25 сентября былъ я отправленъ съ 16 болеховскими мѣщанами, среди нихъ бургомистромъ Филеромъ и г. Ормизовскимъ и двумя изъ м. Сколье, a именно г. г. Мушинскимъ и Конопкой, въ горы. Въ Тыссовѣ я видѣлся со своими дѣтьми. Затѣмъ Ормизовскаго, Филера и двоихъ скольскихъ интеллигентовъ вернули въ Болеховъ, a меня съ остальными направили въ Сколье, гдѣ мы прибыли около 10 ч. вечера. Конвоировавшій насъ солдатъ не имѣлъ никакихъ инструкцій относительно дальнѣйшей нашей судьбы, a потому рѣшилъ заночевать среди базара, a утромъ видно будетъ, гдѣ насъ пристроитъ Изъ эгого положенія вывелъ насъ прусскій жандармъ, проходившій мимо и велѣвшій нашему конвоиру свести насъ въ жандармское управленіе. Утромъ насъ вызвали въ уѣздное староство. Староста увидѣвъ насъ сказалъ сердито: «Такъ, вмѣсто гнать москалей они занимаются ловлей мирнаго населенія». Затѣмъ предложилъ мнѣ войти въ кабинетъ. Начался обыкновенный разговоръ. Узнавъ отъ меня, что мнѣ не знаны причины моего ареста, староста увѣрилъ меня, что «навѣрно, кто-то имѣлъ личные счеты, которые сейчасъ выравниваетъ денунціаціей». «Такая вещь можетъ и со мной случиться», – закончилъ уѣздный староста по-польски.
Начальникъ суда г. Терлецкій, чтобы облегчить немного мою участь, велѣлъ тюремному сторожу выпускать меня на свѣжій воздухъ, когда же пришло распоряженіе отправить всѣхъ лишенныхъ свободы въ Талергофъ, онъ посовѣтовалъ мнѣ обратиться къ кому-либо изъ знакомыхъ депутатовъ съ просьбой ходатайствовать объ освобожденіи. Услышавъ, что я, кромѣ депутатовъ Левицкаго и Романчука, никого больше не знаю, совѣтовалъ къ Левицкому не обращаться, такъ какъ онъ, по его словамъ, есть «nieuczynny». Я не замедлилъ сейчасъ же составить писъмо на бумагѣ, предложенной мнѣ любезно предсѣд. суда г. Терлецкимъ.

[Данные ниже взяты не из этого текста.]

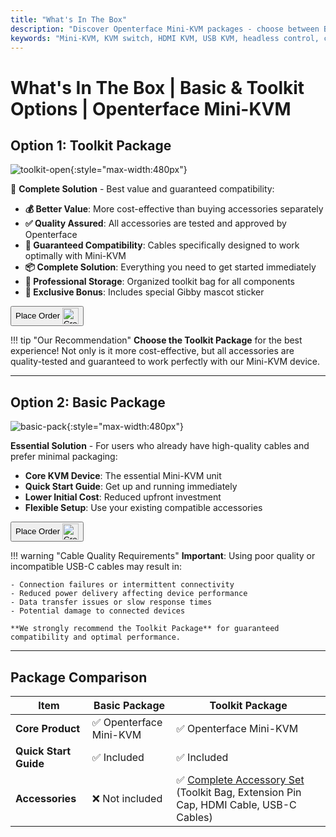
 ```yaml
---
title: "What's In The Box"
description: "Discover Openterface Mini-KVM packages - choose between Basic and Toolkit options. Complete KVM solution with HDMI, USB-C connectivity, and accessories for seamless device management."
keywords: "Mini-KVM, KVM switch, HDMI KVM, USB KVM, headless control, computer peripherals, KVM toolkit, KVM accessories, remote work setup, multi-device control"
---
```


# **What's In The Box** | Basic & Toolkit Options | Openterface Mini-KVM

## Option 1: **Toolkit Package**

![toolkit-open](https://assets.openterface.com/images/product/toolkit-open.webp){:style="max-width:480px"}

🎯 **Complete Solution** - Best value and guaranteed compatibility:

- **💰 Better Value**: More cost-effective than buying accessories separately
- **✅ Quality Assured**: All accessories are tested and approved by Openterface
- **🔧 Guaranteed Compatibility**: Cables specifically designed to work optimally with Mini-KVM
- **📦 Complete Solution**: Everything you need to get started immediately
- **🎒 Professional Storage**: Organized toolkit bag for all components
- **🎁 Exclusive Bonus**: Includes special Gibby mascot sticker

<button class="md-button" onclick="window.location.href='{{ config.extra.minikvm_purchase_link }}'"> Place Order <img src="https://assets.openterface.com/images/trademark/crowd-supply.svg" alt="Crowd Supply" style="vertical-align: middle; height: 26px;"></button>

!!! tip "Our Recommendation"
    **Choose the Toolkit Package** for the best experience! Not only is it more cost-effective, but all accessories are quality-tested and guaranteed to work perfectly with our Mini-KVM device.

---

## Option 2: **Basic Package**

![basic-pack](https://assets.openterface.com/images/product/basic-with-maunal.webp){:style="max-width:480px"}

**Essential Solution** - For users who already have high-quality cables and prefer minimal packaging:

- **Core KVM Device**: The essential Mini-KVM unit
- **Quick Start Guide**: Get up and running immediately
- **Lower Initial Cost**: Reduced upfront investment
- **Flexible Setup**: Use your existing compatible accessories

<button class="md-button" onclick="window.location.href='{{ config.extra.minikvm_purchase_link }}'"> Place Order <img src="https://assets.openterface.com/images/trademark/crowd-supply.svg" alt="Crowd Supply" style="vertical-align: middle; height: 26px;"></button>

!!! warning "Cable Quality Requirements"
    **Important**: Using poor quality or incompatible USB-C cables may result in:
    
    - Connection failures or intermittent connectivity
    - Reduced power delivery affecting device performance
    - Data transfer issues or slow response times
    - Potential damage to connected devices
    
    **We strongly recommend the Toolkit Package** for guaranteed compatibility and optimal performance.

---

## Package Comparison

| Item | Basic Package | Toolkit Package |
|------|---------------|-----------------|
| **Core Product** | ✅ Openterface Mini-KVM | ✅ Openterface Mini-KVM |
| **Quick Start Guide** | ✅ Included | ✅ Included |
| **Accessories** | ❌ Not included | ✅ [Complete Accessory Set](/product/accessories/) (Toolkit Bag, Extension Pin Cap, HDMI Cable, USB-C Cables) |

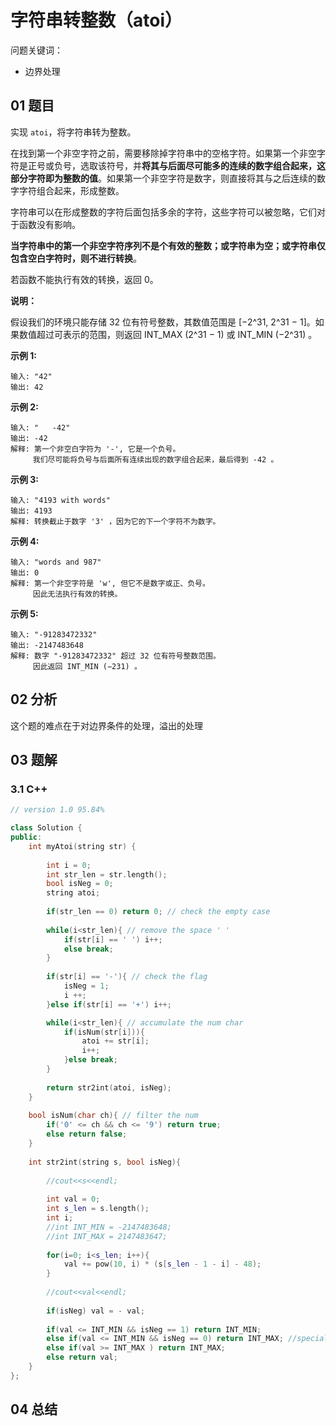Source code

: # 字符串转整数（atoi） 

问题关键词：

- 边界处理

## 01 题目

实现 `atoi`，将字符串转为整数。

在找到第一个非空字符之前，需要移除掉字符串中的空格字符。如果第一个非空字符是正号或负号，选取该符号，并**将其与后面尽可能多的连续的数字组合起来，这部分字符即为整数的值**。如果第一个非空字符是数字，则直接将其与之后连续的数字字符组合起来，形成整数。

字符串可以在形成整数的字符后面包括多余的字符，这些字符可以被忽略，它们对于函数没有影响。

**当字符串中的第一个非空字符序列不是个有效的整数；或字符串为空；或字符串仅包含空白字符时，则不进行转换**。

若函数不能执行有效的转换，返回 0。

**说明：**

假设我们的环境只能存储 32 位有符号整数，其数值范围是 [−2^31,  2^31 − 1]。如果数值超过可表示的范围，则返回  INT_MAX (2^31 − 1) 或 INT_MIN (−2^31) 。

**示例 1:**

```
输入: "42"
输出: 42
```

**示例 2:**

```
输入: "   -42"
输出: -42
解释: 第一个非空白字符为 '-', 它是一个负号。
     我们尽可能将负号与后面所有连续出现的数字组合起来，最后得到 -42 。
```

**示例 3:**

```
输入: "4193 with words"
输出: 4193
解释: 转换截止于数字 '3' ，因为它的下一个字符不为数字。
```

**示例 4:**

```
输入: "words and 987"
输出: 0
解释: 第一个非空字符是 'w', 但它不是数字或正、负号。
     因此无法执行有效的转换。
```

**示例 5:**

```
输入: "-91283472332"
输出: -2147483648
解释: 数字 "-91283472332" 超过 32 位有符号整数范围。 
     因此返回 INT_MIN (−231) 。
```

## 02 分析

这个题的难点在于对边界条件的处理，溢出的处理

## 03 题解

### 3.1 C++

```c++
// version 1.0 95.84%

class Solution {
public:
    int myAtoi(string str) {
        
        int i = 0;
        int str_len = str.length();
        bool isNeg = 0;
        string atoi;
        
        if(str_len == 0) return 0; // check the empty case
        
        while(i<str_len){ // remove the space ' '
            if(str[i] == ' ') i++;
            else break;
        }
        
        if(str[i] == '-'){ // check the flag
            isNeg = 1;
            i ++;
        }else if(str[i] == '+') i++;

        while(i<str_len){ // accumulate the num char
            if(isNum(str[i])){
                atoi += str[i];
                i++;
            }else break;    
        }
        
        return str2int(atoi, isNeg);
    }
    
    bool isNum(char ch){ // filter the num
        if('0' <= ch && ch <= '9') return true;
        else return false;
    }
    
    int str2int(string s, bool isNeg){
        
        //cout<<s<<endl;
        
        int val = 0;
        int s_len = s.length();
        int i;
        //int INT_MIN = -2147483648;
        //int INT_MAX = 2147483647;
        
        for(i=0; i<s_len; i++){
            val += pow(10, i) * (s[s_len - 1 - i] - 48);
        }
        
        //cout<<val<<endl;
        
        if(isNeg) val = - val;
        
        if(val <= INT_MIN && isNeg == 1) return INT_MIN;
        else if(val <= INT_MIN && isNeg == 0) return INT_MAX; //specially, for the overflow case, the val will change to INT_MIN case, but the flag stays.
        else if(val >= INT_MAX ) return INT_MAX;
        else return val;
    }
};
```

## 04 总结


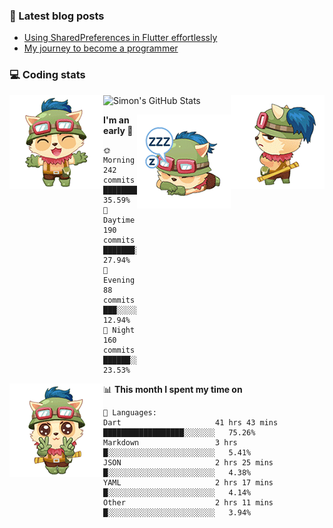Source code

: ### 📘 Latest blog posts

<!-- BLOG-POST-LIST:START -->
- [Using SharedPreferences in Flutter effortlessly](http://blog.simonit.dev/2020/07/15/Using-SharedPreferences-in-Flutter-effortlessly/)
- [My journey to become a programmer](http://blog.simonit.dev/2018/07/14/My-journey-to-become-a-programmer/)
<!-- BLOG-POST-LIST:END -->

### 💻 Coding stats
<img align="right" src="https://raw.githubusercontent.com/simonpham/simonpham/master/assets/images/6kiur.gif" >


<img align="left" src="https://raw.githubusercontent.com/simonpham/simonpham/master/assets/images/5kiur.gif" >

![Simon's GitHub Stats](https://github-readme-stats-obu2qdcs2.vercel.app/api?username=simonpham)

<img align="right" src="https://raw.githubusercontent.com/simonpham/simonpham/master/assets/images/4kiur.gif" >

<!--START_SECTION:waka-->
**I'm an early 🐤** 

```text
🌞 Morning    242 commits    █████████░░░░░░░░░░░░░░░░   35.59% 
🌆 Daytime    190 commits    ███████░░░░░░░░░░░░░░░░░░   27.94% 
🌃 Evening    88 commits     ███░░░░░░░░░░░░░░░░░░░░░░   12.94% 
🌙 Night      160 commits    ██████░░░░░░░░░░░░░░░░░░░   23.53%

```


<img align="left" src="https://raw.githubusercontent.com/simonpham/simonpham/master/assets/images/19kiur.gif" >📊 **This month I spent my time on** 

```text
💬 Languages: 
Dart                     41 hrs 43 mins      ██████████████████░░░░░░░   75.26% 
Markdown                 3 hrs               █░░░░░░░░░░░░░░░░░░░░░░░░   5.41% 
JSON                     2 hrs 25 mins       █░░░░░░░░░░░░░░░░░░░░░░░░   4.38% 
YAML                     2 hrs 17 mins       █░░░░░░░░░░░░░░░░░░░░░░░░   4.14% 
Other                    2 hrs 11 mins       █░░░░░░░░░░░░░░░░░░░░░░░░   3.94%

```


<!--END_SECTION:waka-->
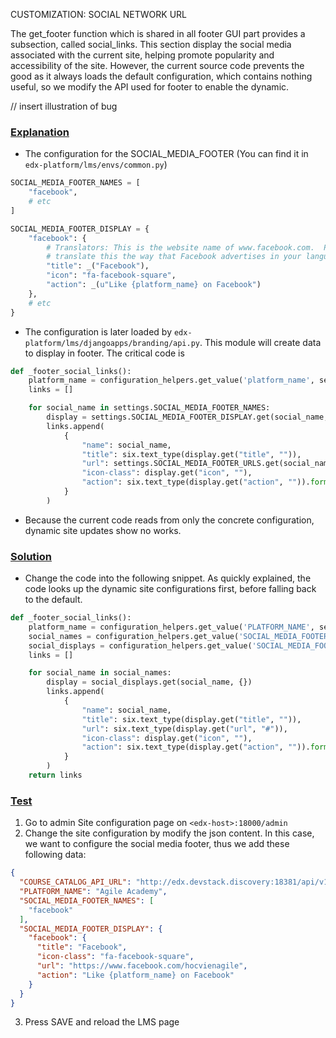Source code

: CUSTOMIZATION: SOCIAL NETWORK URL

The get_footer function which is shared in all footer GUI part provides a subsection, called social_links. This section 
display the social media associated with the current site, helping promote popularity and accessibility of the site. 
However, the current source code prevents the good as it always loads the default configuration, which contains nothing useful,
so we modify the API used for footer to enable the dynamic.

// insert illustration of bug

### <u>Explanation</u>
- The configuration for the SOCIAL_MEDIA_FOOTER (You can find it in `edx-platform/lms/envs/common.py`)
```python
SOCIAL_MEDIA_FOOTER_NAMES = [
    "facebook",
    # etc
]

SOCIAL_MEDIA_FOOTER_DISPLAY = {
    "facebook": {
        # Translators: This is the website name of www.facebook.com.  Please
        # translate this the way that Facebook advertises in your language.
        "title": _("Facebook"),
        "icon": "fa-facebook-square",
        "action": _(u"Like {platform_name} on Facebook")
    },
    # etc
}
```
- The configuration is later loaded by `edx-platform/lms/djangoapps/branding/api.py`. This module will create data to 
  display in footer. The critical code is
```python
def _footer_social_links():
    platform_name = configuration_helpers.get_value('platform_name', settings.PLATFORM_NAME)
    links = []

    for social_name in settings.SOCIAL_MEDIA_FOOTER_NAMES:
        display = settings.SOCIAL_MEDIA_FOOTER_DISPLAY.get(social_name, {})
        links.append(
            {
                "name": social_name,
                "title": six.text_type(display.get("title", "")),
                "url": settings.SOCIAL_MEDIA_FOOTER_URLS.get(social_name, "#"),
                "icon-class": display.get("icon", ""),
                "action": six.text_type(display.get("action", "")).format(platform_name=platform_name),
            }
        )
```
- Because the current code reads from only the concrete configuration, dynamic site updates show no works.

### <u>Solution</u>
- Change the code into the following snippet. As quickly explained, the code looks up the dynamic site configurations 
first, before falling back to the default.
```python
def _footer_social_links():
    platform_name = configuration_helpers.get_value('PLATFORM_NAME', settings.PLATFORM_NAME)
    social_names = configuration_helpers.get_value('SOCIAL_MEDIA_FOOTER_NAMES', settings.SOCIAL_MEDIA_FOOTER_NAMES)
    social_displays = configuration_helpers.get_value('SOCIAL_MEDIA_FOOTER_DISPLAY', settings.SOCIAL_MEDIA_FOOTER_NAMES)
    links = []

    for social_name in social_names:
        display = social_displays.get(social_name, {})
        links.append(
            {
                "name": social_name,
                "title": six.text_type(display.get("title", "")),
                "url": six.text_type(display.get("url", "#")),
                "icon-class": display.get("icon", ""),
                "action": six.text_type(display.get("action", "")).format(platform_name=platform_name),
            }
        )
    return links
```
### <u>Test</u>
1. Go to admin Site configuration page on `<edx-host>:18000/admin`
2. Change the site configuration by modify the json content. In this case, we want to configure the social media footer,
 thus we add these following data:
```json
{
  "COURSE_CATALOG_API_URL": "http://edx.devstack.discovery:18381/api/v1/",
  "PLATFORM_NAME": "Agile Academy",
  "SOCIAL_MEDIA_FOOTER_NAMES": [
    "facebook"
  ],
  "SOCIAL_MEDIA_FOOTER_DISPLAY": {
    "facebook": {
      "title": "Facebook",
      "icon-class": "fa-facebook-square",
      "url": "https://www.facebook.com/hocvienagile",
      "action": "Like {platform_name} on Facebook"
    }
  }
}
```
3. Press SAVE and reload the LMS page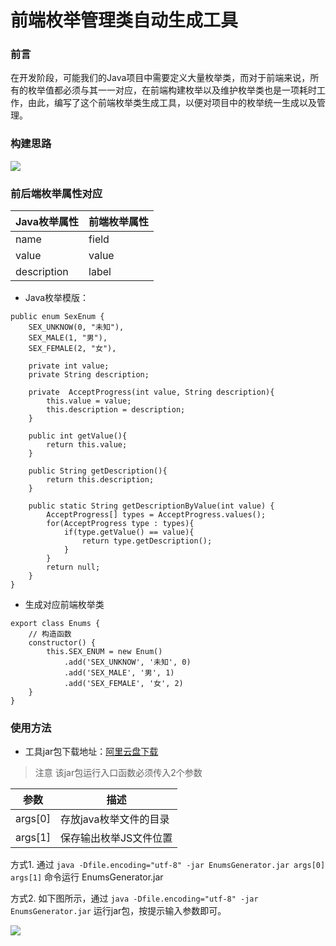# 前端枚举管理类自动生成工具

### 前言
在开发阶段，可能我们的Java项目中需要定义大量枚举类，而对于前端来说，所有的枚举值都必须与其一一对应，在前端构建枚举以及维护枚举类也是一项耗时工作，由此，编写了这个前端枚举类生成工具，以便对项目中的枚举统一生成以及管理。

### 构建思路
![](https://dingfeng-blog.oss-cn-beijing.aliyuncs.com/enumsGenerator/%E6%88%AA%E5%B1%8F2021-09-11%20%E4%B8%8B%E5%8D%883.17.17.png)

### 前后端枚举属性对应
|  Java枚举属性   | 前端枚举属性  |
|  ----  | ----  |
| name  | field |
| value  | value |
| description  | label |
* Java枚举模版：
```
public enum SexEnum {
    SEX_UNKNOW(0, "未知"),
    SEX_MALE(1, "男"),
    SEX_FEMALE(2, "女"),
	
    private int value;
    private String description;

    private  AcceptProgress(int value, String description){
        this.value = value;
        this.description = description;
    }

    public int getValue(){
        return this.value;
    }
    
    public String getDescription(){
        return this.description;
    }
    
    public static String getDescriptionByValue(int value) {
    	AcceptProgress[] types = AcceptProgress.values();
        for(AcceptProgress type : types){
            if(type.getValue() == value){
                return type.getDescription();
            }
        }
        return null;
    }
}
```
* 生成对应前端枚举类
```
export class Enums {
    // 构造函数
    constructor() {
        this.SEX_ENUM = new Enum()
            .add('SEX_UNKNOW', '未知', 0)
            .add('SEX_MALE', '男', 1)
            .add('SEX_FEMALE', '女', 2)
    }
}
```

### 使用方法
* 工具jar包下载地址：[阿里云盘下载](https://www.aliyundrive.com/s/2jrNxvKh8MG)
> 注意 该jar包运行入口函数必须传入2个参数  

|  参数   | 描述  |
   |  ----  | ----  |
| args[0]  | 存放java枚举文件的目录 |
| args[1]  | 保存输出枚举JS文件位置 |

方式1. 通过 `java -Dfile.encoding="utf-8" -jar EnumsGenerator.jar args[0] args[1]` 命令运行 EnumsGenerator.jar  

方式2. 如下图所示，通过 `java -Dfile.encoding="utf-8" -jar EnumsGenerator.jar` 运行jar包，按提示输入参数即可。

![](https://dingfeng-blog.oss-cn-beijing.aliyuncs.com/enumsGenerator/%E6%88%AA%E5%B1%8F2021-09-11%20%E4%B8%8B%E5%8D%882.32.30.png)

Въ полдень проводилъ насъ жандармъ Кисликъ на вокзалъ. Велъ польными тропинками, по всей вѣроятности, чтобы избѣжать нападеній со стороны городской черни. ѣхали мы въ направленіи на Лавочне. Здѣсь встрѣтился я съ однимъ изъ своихъ прихожанъ Людвикомъ Д. Въ Мункачъ конвоировалъ насъ кромѣ Кислика скольскій еврей Цуккеръ, пѣвшій всю ночь «коломыйки», не исключая еврейскихъ, a потому не давшій намъ спать всю ночь. Мадьяры пытались было подходить къ вагону, въ которомъ мы ѣхали, однако сопровождавшіе насъ жандармы выручили изъ бѣды, прибѣгая къ невинной хитрости, что въ вагонѣ, молъ, ѣдутъ не арестанты, a бѣженцы. Переѣхавъ черезъ Буда-Пештъ и очутившись въ Вѣнѣ, мы перекочевали изъ восточнаго на южный вокзалъ. Здѣсь съ помощью незнакомаго офицера, благодаря знанію нѣмецкаго языка, я пробовалъ переговорить съ деп. Левицкимъ, однако получивъ отвѣтъ, что его нѣтъ въ зданіи парламента, мы около часу дня сѣли въ поѣздъ и черезъ Семерингъ отправились въ Абтиссендорфъ, преддверіе Талергофа.